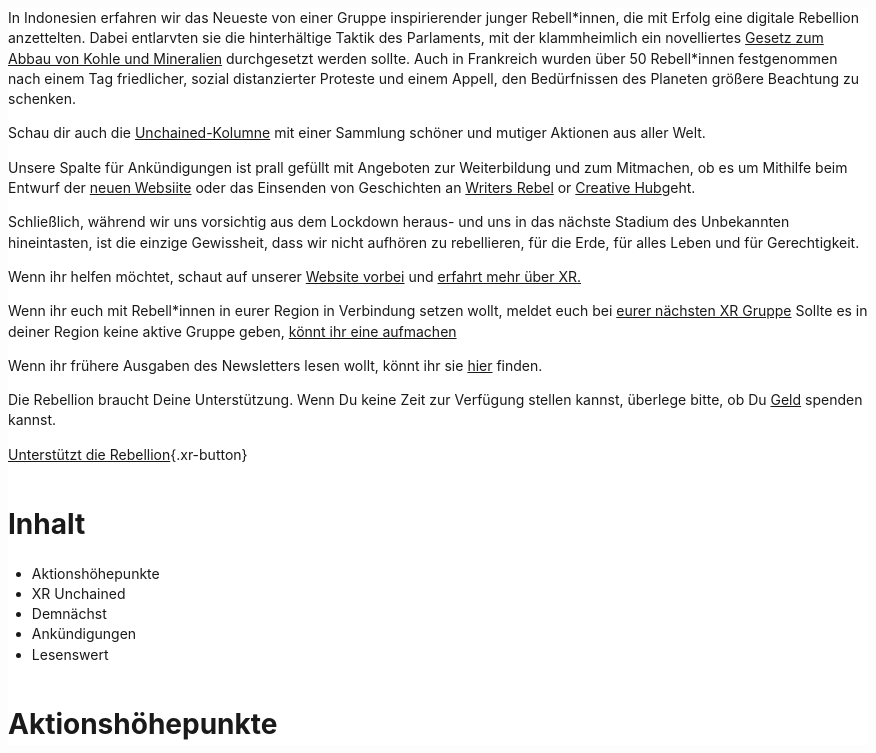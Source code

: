 In Indonesien erfahren wir das Neueste von einer Gruppe inspirierender
junger Rebell\*innen, die mit Erfolg eine digitale Rebellion
anzettelten. Dabei entlarvten sie die hinterhältige Taktik des Parlaments,
mit der klammheimlich ein novelliertes [Gesetz zum Abbau von Kohle und
Mineralien](https://www.thejakartapost.com/news/2020/05/12/house-approves-revised-mining-law-amid-outcry.html)
durchgesetzt werden sollte. Auch in Frankreich wurden über 50 Rebell*innen
festgenommen nach einem Tag friedlicher, sozial distanzierter Proteste und
einem Appell, den Bedürfnissen des Planeten größere Beachtung zu schenken.

Schau dir auch die
[Unchained-Kolumne](https://rebellion.global/blog/2020/06/17/xr-unchained-15)
mit einer Sammlung schöner und mutiger Aktionen aus aller Welt.

Unsere Spalte für Ankündigungen ist prall gefüllt mit Angeboten zur
Weiterbildung und zum Mitmachen, ob es um Mithilfe beim Entwurf der [neuen
Websiite](https://rebellion.global) oder das Einsenden von Geschichten an
[Writers Rebel](https://writersrebel.com) or [Creative
Hub](https://xrcreative.org)geht.

Schließlich, während wir uns vorsichtig aus dem Lockdown heraus- und uns in
das nächste Stadium des Unbekannten hineintasten, ist die einzige
Gewissheit, dass wir nicht aufhören zu rebellieren, für die Erde, für alles
Leben und für Gerechtigkeit.

Wenn ihr helfen möchtet, schaut auf unserer [Website
vorbei](https://rebellion.global) und [erfahrt mehr über
XR.](https://rebellion.global/about-us/)

Wenn ihr euch mit Rebell\*innen in eurer Region in Verbindung setzen wollt,
meldet euch bei [eurer nächsten XR
Gruppe](https://rebellion.global/branches/) Sollte es in deiner Region keine
aktive Gruppe geben, [könnt ihr eine
aufmachen](https://cloud.organise.earth/s/jGSWEoJ9PW65xLc)

Wenn ihr frühere Ausgaben des Newsletters lesen wollt, könnt ihr sie
[hier](https://rebellion.global/blog/) finden.

Die Rebellion braucht Deine Unterstützung. Wenn Du keine Zeit zur Verfügung
stellen kannst, überlege bitte, ob Du
[Geld](https://chuffed.org/project/xrinternational) spenden kannst.

[Unterstützt die
Rebellion](https://chuffed.org/project/xrinternational){.xr-button}

# Inhalt

* Aktionshöhepunkte
* XR Unchained
* Demnächst
* Ankündigungen
* Lesenswert

# Aktionshöhepunkte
* * * * * * *
HOW TO COMPLETE THIS TASK: Starting with the line that contains "[Unterstützt die", restate every line through the end of the records above, exactly and with no other lines.

RESPONSE TO THIS EXERCISE:
[Unterstützt die
Rebellion](https://chuffed.org/project/xrinternational){.xr-button}

# Inhalt

* Aktionshöhepunkte
* XR Unchained
* Demnächst
* Ankündigungen
* Lesenswert

# Aktionshöhepunkte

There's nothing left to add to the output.